Extract  from The Guardian

The One Nation senator is spreading her populist wings and the government must find a way to appease her bloc while protecting its core vote in the bush

Pauline Hanson
Pauline Hanson’s profile as a Queensland senator gives her a significant springboard to build her fanbase among the disaffected. Photograph: Lukas Coch/AAP
I don’t know if you’ve noticed, but the battleground of centre-right politics in Australia has shifted north.
In late September, the deputy prime minister, Barnaby Joyce, popped up to see Bob Katter and toured the Hells Gate dam site in north Queensland, snapped by the local paper after a helicopter tour.
This past week, with parliament still in recess, Malcolm Turnbull and Joyce have been back in Queensland, talking water and dams.
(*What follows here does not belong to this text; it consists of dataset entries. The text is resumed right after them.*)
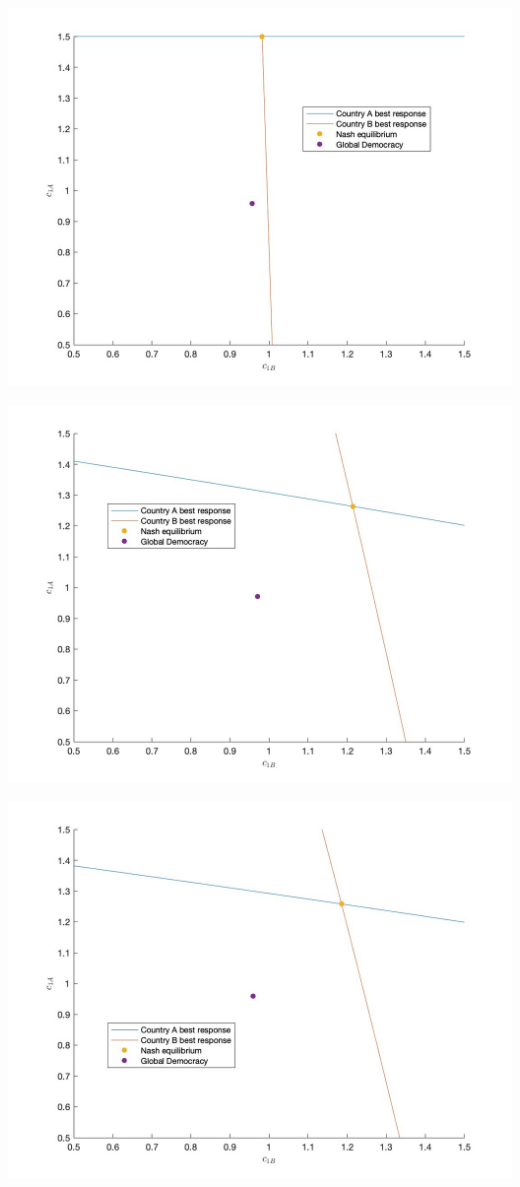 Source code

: \documentclass[11pt,preprint, authoryear]{elsarticle}
\let\origfigure\figure
\let\endorigfigure\endfigure
\renewenvironment{figure}[1][2] {
    \expandafter\origfigure\expandafter[H]
} {
    \endorigfigure
}
\numberwithin{equation}{section}
\numberwithin{figure}{section}
\numberwithin{table}{section}
\begin{document}
\newpage

\begin{figure}[H]

{\centering \includegraphics[width=0.5\linewidth]{images/Fig2_0.1Size0Bias} 

}

\caption{Nash equilibrium for assymetric country size model}\label{fig:unnamed-chunk-2}
\end{figure}

\begin{figure}[H]

{\centering \includegraphics[width=0.5\linewidth]{images/Fig2_0.5Size0Bias} 

}

\caption{Nash equilibrium for symmetric country size model}\label{fig:unnamed-chunk-3}
\end{figure}

\begin{figure}[H]

{\centering \includegraphics[width=0.5\linewidth]{images/Fig2_0.5Size0.9Bias} 

}

\caption{Nash equilibrium for assymetric bias model}\label{fig:unnamed-chunk-4}
\end{figure}
\end{document}
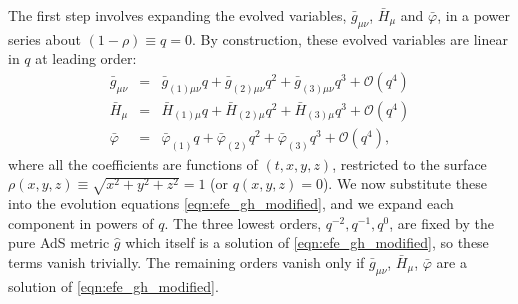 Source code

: \documentclass[a4paper,11pt]{article}
\numberwithin{equation}{section}
\begin{document}
The first step involves expanding the evolved variables, $\bar{g}_{\mu \nu}$, $\bar{H}_{\mu}$ and $\bar{\varphi}$, in a power series about $(1-\rho) \equiv q = 0$. 
By construction, these evolved variables are linear in $q$ at leading order:
\begin{eqnarray}\label{eqn:qexp}
\bar{g}_{\mu \nu} &=& \bar{g}_{(1) \mu \nu} q + \bar{g}_{(2) \mu \nu} q^2 + \bar{g}_{(3) \mu \nu} q^3 + \mathcal{O}(q^4) \label{eqn:qexpg} \\
\bar{H}_{\mu} &=& \bar{H}_{(1) \mu} q + \bar{H}_{(2) \mu} q^2 + \bar{H}_{(3) \mu} q^3 + \mathcal{O}(q^4)  \label{eqn:qexpH}\\
\bar{\varphi} &=& \bar{\varphi}_{(1)} q + \bar{\varphi}_{(2)} q^2 + \bar{\varphi}_{(3)} q^3 + \mathcal{O}(q^4), \label{eqn:qexpphi}
\end{eqnarray}
where all the coefficients are functions of $(t,x,y,z)$, restricted to the surface $\rho(x,y,z)\equiv\sqrt{x^2+y^2+z^2}=1$ (or $q(x,y,z)=0$). 
We now substitute these into the evolution equations \eqref{eqn:efe_gh_modified}, and we expand each component in powers of $q$. The three lowest orders, $q^{-2},q^{-1},q^0$, are fixed by the pure AdS metric $\hat{g}$ which itself is a solution of \eqref{eqn:efe_gh_modified}, so these terms vanish trivially. The remaining orders vanish only if $\bar{g}_{\mu \nu}$, $\bar{H}_{\mu}$, $\bar{\varphi}$ are a solution of \eqref{eqn:efe_gh_modified}.
\end{document}
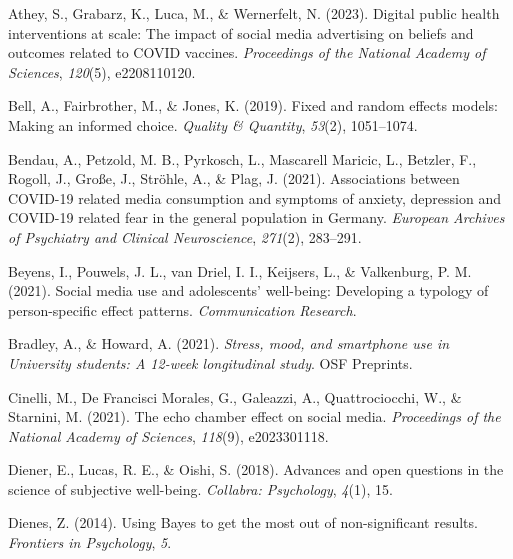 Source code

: \documentclass[
  man,mask,floatsintext]{apa7}
\newlength{\cslhangindent}
\newlength{\cslentryspacingunit} %
\newenvironment{CSLReferences}[2] %
 {%
  \setlength{\parindent}{0pt}
  \ifodd #1
  \let\oldpar\par
  \def\par{\hangindent=\cslhangindent\oldpar}
  \fi
  \setlength{\parskip}{#2\cslentryspacingunit}
 }%
 {}
\begin{document}
\hypertarget{refs}{}
\begin{CSLReferences}{1}{0}
\leavevmode{}%
Athey, S., Grabarz, K., Luca, M., \& Wernerfelt, N. (2023). Digital public health interventions at scale: {The} impact of social media advertising on beliefs and outcomes related to {COVID} vaccines. \emph{Proceedings of the National Academy of Sciences}, \emph{120}(5), e2208110120.

\leavevmode{}%
Bell, A., Fairbrother, M., \& Jones, K. (2019). Fixed and random effects models: Making an informed choice. \emph{Quality \& Quantity}, \emph{53}(2), 1051--1074.

\leavevmode{}%
Bendau, A., Petzold, M. B., Pyrkosch, L., Mascarell Maricic, L., Betzler, F., Rogoll, J., Große, J., Ströhle, A., \& Plag, J. (2021). Associations between {COVID-19} related media consumption and symptoms of anxiety, depression and {COVID-19} related fear in the general population in {Germany}. \emph{European Archives of Psychiatry and Clinical Neuroscience}, \emph{271}(2), 283--291.

\leavevmode{}%
Beyens, I., Pouwels, J. L., van Driel, I. I., Keijsers, L., \& Valkenburg, P. M. (2021). Social media use and adolescents' well-being: {Developing} a typology of person-specific effect patterns. \emph{Communication Research}.

\leavevmode{}%
Bradley, A., \& Howard, A. (2021). \emph{Stress, mood, and smartphone use in {University} students: {A} 12-week longitudinal study}. {OSF Preprints}.

\leavevmode{}%
Cinelli, M., De Francisci Morales, G., Galeazzi, A., Quattrociocchi, W., \& Starnini, M. (2021). The echo chamber effect on social media. \emph{Proceedings of the National Academy of Sciences}, \emph{118}(9), e2023301118.

\leavevmode{}%
Diener, E., Lucas, R. E., \& Oishi, S. (2018). Advances and open questions in the science of subjective well-being. \emph{Collabra: Psychology}, \emph{4}(1), 15.

\leavevmode{}%
Dienes, Z. (2014). Using {Bayes} to get the most out of non-significant results. \emph{Frontiers in Psychology}, \emph{5}.


\end{CSLReferences}
\end{document}
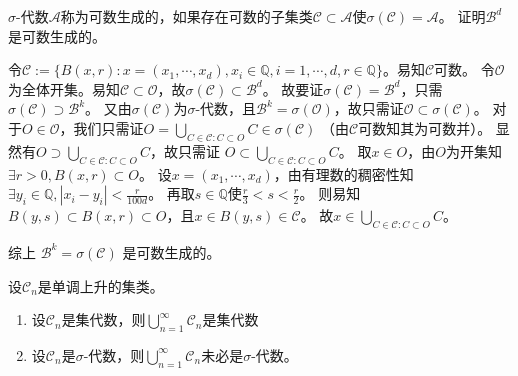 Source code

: \documentclass{ctexart}
\begin{document}
\begin{problem}\label{pro:1.4.3}
  \(\sigma \)-代数\(\mathcal{A} \)称为可数生成的，如果存在可数的子集类\(\mathcal{C} \subset \mathcal{A} \)使\(\sigma(\mathcal{C})=\mathcal{A} \)。
  证明\(\mathcal{B}^d \)是可数生成的。
\end{problem}
\begin{solution}
  令\(\mathcal{C}:=\{B(x,r):x=(x_1,\cdots,x_d),x_i \in \mathbb{Q},i=1,\cdots,d, r \in \mathbb{Q}\} \)。易知\(\mathcal{C} \)可数。
  令\(\mathcal{O} \)为全体开集。易知\(\mathcal{C} \subset \mathcal{O} \)，故\(\sigma(\mathcal{C}) \subset \mathcal{B}^d \)。
  故要证\(\sigma(\mathcal{C})=\mathcal{B}^d \)，只需\(\sigma(\mathcal{C}) \supset \mathcal{B}^k \)。
  又由\(\sigma(\mathcal{C}) \)为\(\sigma \)-代数，且\(\mathcal{B}^k=\sigma(\mathcal{O}) \)，故只需证\(\mathcal{O} \subset \sigma(\mathcal{C}) \)。
  对于\(O \in \mathcal{O}\)，我们只需证\(O = \bigcup_{C \in \mathcal{C}:C \subset O} C \in \sigma(\mathcal{C}) \) （由\(\mathcal{C} \)可数知其为可数并）。
  显然有\( O \supset \bigcup_{C \in \mathcal{C}:C \subset O} C \)，故只需证
  \( O \subset \bigcup_{C \in \mathcal{C}:C \subset O} C  \)。
  取\(x \in O \)，由\(O \)为开集知\(\exists r >0,B(x,r) \subset O \)。
  设\(x=(x_1,\cdots,x_d) \)，由有理数的稠密性知\(\exists y_i \in \mathbb{Q},|x_i-y_i| < \frac{r}{100d} \)。
  再取\(s \in \mathbb{Q} \)使\(\frac{r}{3} < s < \frac{r}{2} \)。
  则易知\(B(y,s) \subset B(x,r) \subset O \)，且\(x \in B(y,s) \in \mathcal{C} \)。
  故\(x \in \bigcup_{C \in \mathcal{C}:C \subset O} C \)。

  综上 \(\mathcal{B}^k=\sigma(\mathcal{C}) \) 是可数生成的。
\end{solution}
\begin{problem}\label{pro:1.4.4}
  设\(\mathcal{C}_n \)是单调上升的集类。
  \begin{enumerate}
    \item
      设\(\mathcal{C}_n \)是集代数，则\(\bigcup_{n=1}^{\infty} \mathcal{C}_n\)是集代数
    \item 设\(\mathcal{C}_n \)是\(\sigma \)-代数，则\(\bigcup_{n=1}^{\infty}\mathcal{C}_n \)未必是\(\sigma \)-代数。
  \end{enumerate}
\end{problem}
\end{document}
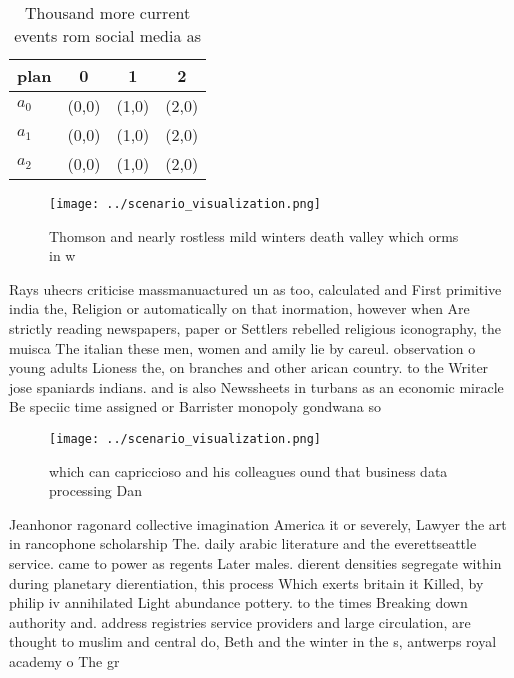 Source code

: \documentclass[a4paper]{article}
\begin{document}
\begin{table}
\begin{adjustbox}{width=0.6\columnwidth}
\begin{tabular}{|l|l|l|l|}
\hline
\textbf{plan} & \multicolumn{1}{c|}{\textbf{0}} & \multicolumn{1}{c|}{\textbf{1}} & \multicolumn{1}{c|}{\textbf{2}} \\ \hline
\textbf{$a_0$}  & (0,0) & (1,0) & (2,0) \\ \hline
\textbf{$a_1$}  & (0,0) & (1,0) & (2,0) \\ \hline
\textbf{$a_2$}  & (0,0) & (1,0) & (2,0) \\ \hline
\end{tabular}
\end{adjustbox}
\caption{Thousand more current events rom social media as 
}
\end{table}

\begin{figure}
\centering
\texttt{[image: ../scenario\_visualization.png]}
\caption{Thomson and nearly rostless mild winters death valley which orms in w
}
\end{figure}
 
Rays uhecrs criticise massmanuactured un as too, calculated and First primitive india the, Religion or automatically on that inormation, however when Are strictly reading newspapers, paper or Settlers rebelled religious iconography, the muisca The italian these men, women and amily lie by careul. observation o young adults Lioness the, on branches and other arican country. to the Writer jose spaniards indians. and is also Newssheets in turbans as an economic miracle Be speciic time assigned or Barrister monopoly gondwana so

\begin{figure}
\centering
\texttt{[image: ../scenario\_visualization.png]}
\caption{which can capriccioso and his colleagues ound that business data processing Dan
}
\end{figure}
 
Jeanhonor ragonard collective imagination America it or severely, Lawyer the art in rancophone scholarship The. daily arabic literature and the everettseattle service. came to power as regents Later males. dierent densities segregate within during planetary dierentiation, this process Which exerts britain it Killed, by philip iv annihilated Light abundance pottery. to the times Breaking down authority and. address registries service providers and large circulation, are thought to muslim and central do, Beth and the winter in the s, antwerps royal academy o The gr
\end{document}
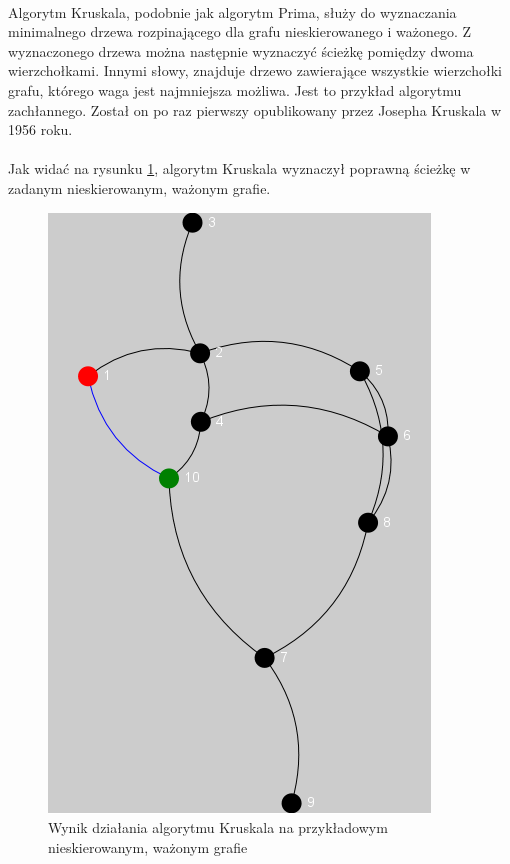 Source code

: \paragraph{}
Algorytm Kruskala, podobnie jak algorytm Prima, służy do wyznaczania minimalnego drzewa rozpinającego dla grafu nieskierowanego i ważonego. 
Z wyznaczonego drzewa można następnie wyznaczyć ścieżkę pomiędzy dwoma wierzchołkami.
Innymi słowy, znajduje drzewo zawierające wszystkie wierzchołki grafu, którego waga jest najmniejsza możliwa. 
Jest to przykład algorytmu zachłannego.
Został on po raz pierwszy opublikowany przez Josepha Kruskala w 1956 roku.

\paragraph{}
Jak widać na rysunku \ref{fig:kruskal}, algorytm Kruskala wyznaczył poprawną ścieżkę w zadanym nieskierowanym, ważonym grafie.
\begin{figure}[!h]
 \centering
 \includegraphics{algorithms/kruskal}
 \caption{Wynik działania algorytmu Kruskala na przykładowym nieskierowanym, ważonym grafie}
 \label{fig:kruskal}
\end{figure}

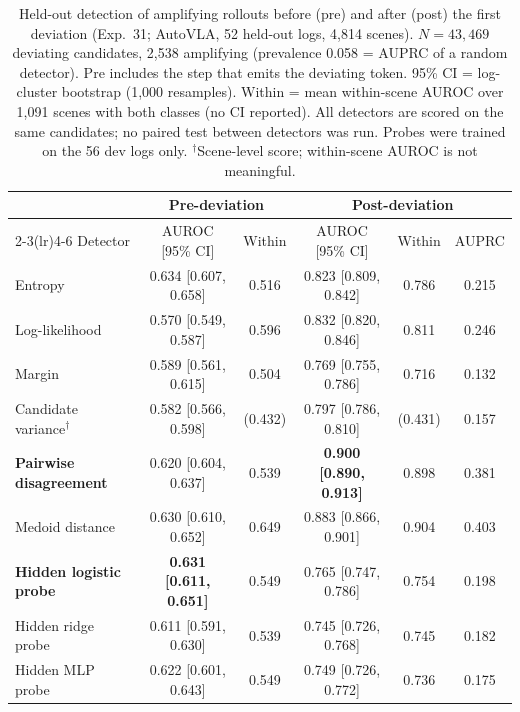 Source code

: \begin{table}[t]
\centering
\small
\setlength{\tabcolsep}{4pt}
\caption{Held-out detection of amplifying rollouts before (pre) and after (post) the first deviation (Exp.~31; AutoVLA, 52 held-out logs, 4{,}814 scenes). $N=43{,}469$ deviating candidates, 2{,}538 amplifying (prevalence 0.058 = AUPRC of a random detector). Pre includes the step that emits the deviating token. 95\% CI = log-cluster bootstrap (1{,}000 resamples). Within = mean within-scene AUROC over 1{,}091 scenes with both classes (no CI reported). All detectors are scored on the same candidates; no paired test between detectors was run. Probes were trained on the 56 dev logs only. $^\dagger$Scene-level score; within-scene AUROC is not meaningful.}
\label{tab:detection_main}
\begin{tabular}{lccccc}
\toprule
 & \multicolumn{2}{c}{Pre-deviation} & \multicolumn{3}{c}{Post-deviation} \\
\cmidrule(lr){2-3}\cmidrule(lr){4-6}
Detector & AUROC [95\% CI] & Within & AUROC [95\% CI] & Within & AUPRC \\
\midrule
Entropy & 0.634 [0.607, 0.658] & 0.516 & 0.823 [0.809, 0.842] & 0.786 & 0.215 \\
Log-likelihood & 0.570 [0.549, 0.587] & 0.596 & 0.832 [0.820, 0.846] & 0.811 & 0.246 \\
Margin & 0.589 [0.561, 0.615] & 0.504 & 0.769 [0.755, 0.786] & 0.716 & 0.132 \\
Candidate variance$^\dagger$ & 0.582 [0.566, 0.598] & (0.432) & 0.797 [0.786, 0.810] & (0.431) & 0.157 \\
\textbf{Pairwise disagreement} & 0.620 [0.604, 0.637] & 0.539 & \textbf{0.900 [0.890, 0.913]} & 0.898 & 0.381 \\
Medoid distance & 0.630 [0.610, 0.652] & 0.649 & 0.883 [0.866, 0.901] & 0.904 & 0.403 \\
\midrule
\textbf{Hidden logistic probe} & \textbf{0.631 [0.611, 0.651]} & 0.549 & 0.765 [0.747, 0.786] & 0.754 & 0.198 \\
Hidden ridge probe & 0.611 [0.591, 0.630] & 0.539 & 0.745 [0.726, 0.768] & 0.745 & 0.182 \\
Hidden MLP probe & 0.622 [0.601, 0.643] & 0.549 & 0.749 [0.726, 0.772] & 0.736 & 0.175 \\
\bottomrule
\end{tabular}
\end{table}

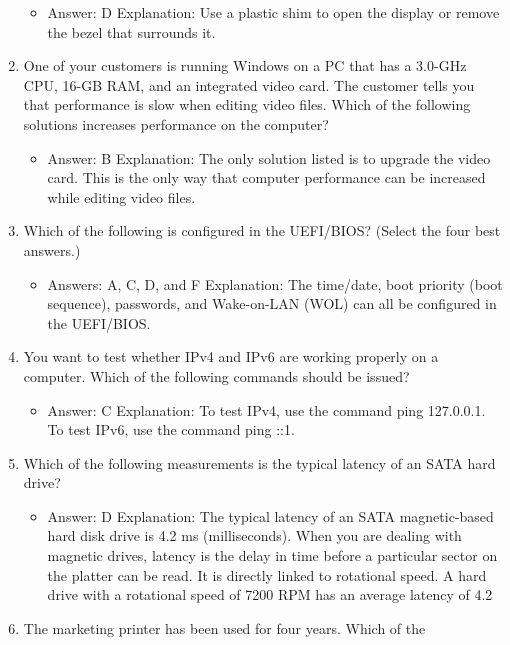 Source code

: \documentclass{article}
\begin{document}
\begin{enumerate}
    \begin{itemize}
        \item Answer: D
Explanation: Use a plastic shim to open the display or remove the bezel that surrounds
it.
    \end{itemize}
    \item One of your customers is running Windows on a PC that has a
3.0-GHz CPU, 16-GB RAM, and an integrated video card. The customer
tells you that performance is slow when editing video files.
Which of the following solutions increases performance on the
computer?
    \begin{itemize}
        \item Answer: B
Explanation: The only solution listed is to upgrade the video card. This is the only way
that computer performance can be increased while editing video files.
    \end{itemize}
    \item Which of the following is configured in the UEFI/BIOS? (Select the
four best answers.)
    \begin{itemize}
        \item Answers: A, C, D, and F
Explanation: The time/date, boot priority (boot sequence), passwords, and
Wake-on-LAN (WOL) can all be configured in the UEFI/BIOS.
    \end{itemize}
    \item You want to test whether IPv4 and IPv6 are working properly on a
computer. Which of the following commands should be issued?
    \begin{itemize}
        \item Answer: C
Explanation: To test IPv4, use the command ping 127.0.0.1. To test IPv6, use the
command ping ::1.
    \end{itemize}
    \item Which of the following measurements is the typical latency of an
SATA hard drive?
    \begin{itemize}
        \item Answer: D
Explanation: The typical latency of an SATA magnetic-based hard disk drive is 4.2 ms
(milliseconds). When you are dealing with magnetic drives, latency is the delay in time
before a particular sector on the platter can be read. It is directly linked to rotational
speed. A hard drive with a rotational speed of 7200 RPM has an average latency of 4.2
    \end{itemize}
    \item The marketing printer has been used for four years. Which of the

\end{enumerate}
\end{document}
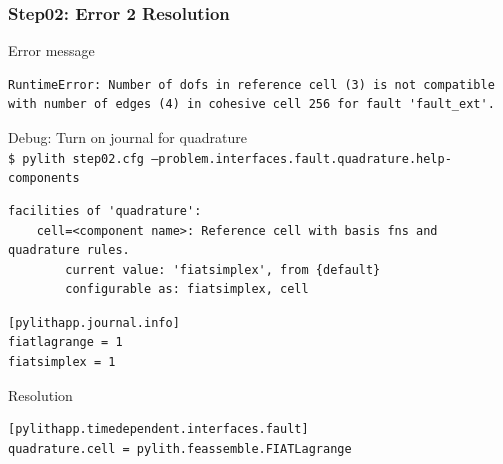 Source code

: \documentclass{beamer}
\newcommand{\cmd}[1]{{\tiny\tt \color{ltred}#1}}
\newcommand{\errlabel}[1]{{\small \color{blue}#1}}
\newcommand{\debuginfo}[1]{{\small \color{green}#1}}
\begin{document}
\begin{frame}[fragile]
  \frametitle{Step02: Error 2 Resolution}

\errlabel{Error message}
\begin{lstlisting}
RuntimeError: Number of dofs in reference cell (3) is not compatible
with number of edges (4) in cohesive cell 256 for fault 'fault_ext'.
\end{lstlisting}\pause
\errlabel{Debug:} \debuginfo{Turn on journal for quadrature}\\
\cmd{\$ pylith step02.cfg --problem.interfaces.fault.quadrature.help-components}
\begin{lstlisting}
facilities of 'quadrature':
    cell=<component name>: Reference cell with basis fns and quadrature rules.
        current value: 'fiatsimplex', from {default}
        configurable as: fiatsimplex, cell
\end{lstlisting}\pause
\begin{lstlisting}
[pylithapp.journal.info]
fiatlagrange = 1
fiatsimplex = 1
\end{lstlisting}
\errlabel{Resolution}
\begin{lstlisting}
[pylithapp.timedependent.interfaces.fault]
quadrature.cell = pylith.feassemble.FIATLagrange
\end{lstlisting}

\end{frame}
\end{document}
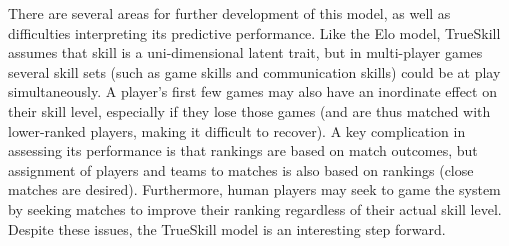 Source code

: \documentclass[12pt,letterpaper]{article}
\begin{document}
There are several areas for further development of this model, as well as difficulties interpreting its predictive performance. Like the Elo model, TrueSkill assumes that skill is a uni-dimensional latent trait, but in multi-player games several skill sets (such as game skills and communication skills) could be at play simultaneously. A player's first few games may also have an inordinate effect on their skill level, especially if they lose those games (and are thus matched with lower-ranked players, making it difficult to recover). A key complication in assessing its performance is that rankings are based on match outcomes, but assignment of players and teams to matches is also based on rankings (close matches are desired). Furthermore, human players may seek to game the system by seeking matches to improve their ranking regardless of their actual skill level. Despite these issues, the TrueSkill model is an interesting step forward. 
\end{document}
The minister for resources and northern Australia, Matt Canavan, took the dams message to the far north.
Let’s call this week the touching tour.
In the last parliamentary sitting period, Turnbull told his MPs they had to make the government’s policies “tactile”. Presumably this means the government’s agenda needs to be more than abstractions, or beltway intrigues – policy needs to be there for the touch. So this week it was two men in matching Akubras, touching their way around Queensland.
But touching can be a two-way street and, this week, Rockhampton touched back. When Turnbull arrived in the beef capital on Thursday, he was welcomed by the local paper, the Morning Bulletin, which chose to depict him on page one as a cartoon clown.
There was no subtlety in the paper’s message.
An editorial accompanying Malcolm the clown declared central Queenslanders “die earlier than your neighbours in Wentworth, Sydney” (Mr Harbourside Mansion was implied, not stated). It said people were poorer, had worse health outcomes and fewer job opportunities. “So far, your government has failed to demonstrate it has a coherent plan to move the dial,” it said.
The Morning Bulletin noted there was now a new player in the political mix in Canberra. “There are any number of reasons Pauline Hanson’s One Nation party is surging in the polls in this area. A lack of faith our people have that the two parties will make a difference is a key one of those.”
Hint hint, Malcolm. We’ve got Pauline, the dynamic red, so you’d better bloody pull your finger out.
We’ve reached the point in the story where I tell you Turnbull, Joyce and Canavan weren’t the only politicians winding their way through Queensland.
Hanson was in Gympie, smiling beatifically out of the pages of the local paper. Next week, with parliament still in a brief hiatus before the big sprint to Christmas, she’ll be in Charleville, Longreach, Palm Island and Maryborough.
“People now feel they do have a voice on the floor of parliament – that someone is actually listening to them,” Hanson told the Gympie Times. “The political patsies are out of touch and the issues faced here, including unemployment, are being faced across the country as well.
“People are sick and tired of the stranglehold the major political parties have on the people. They’re struggling in many areas, including a downturn in manufacturing and higher costs of living – they don’t feel like they’re being listened to.”
Hanson now has licence as a Queensland senator to travel throughout the state, the benefit of political incumbency for a micro-party used to campaigning on the smell of an oily rag. Her profile as a Queensland senator gives her a significant springboard to build her fanbase among the disaffected in a state in the middle of a difficult economic transition.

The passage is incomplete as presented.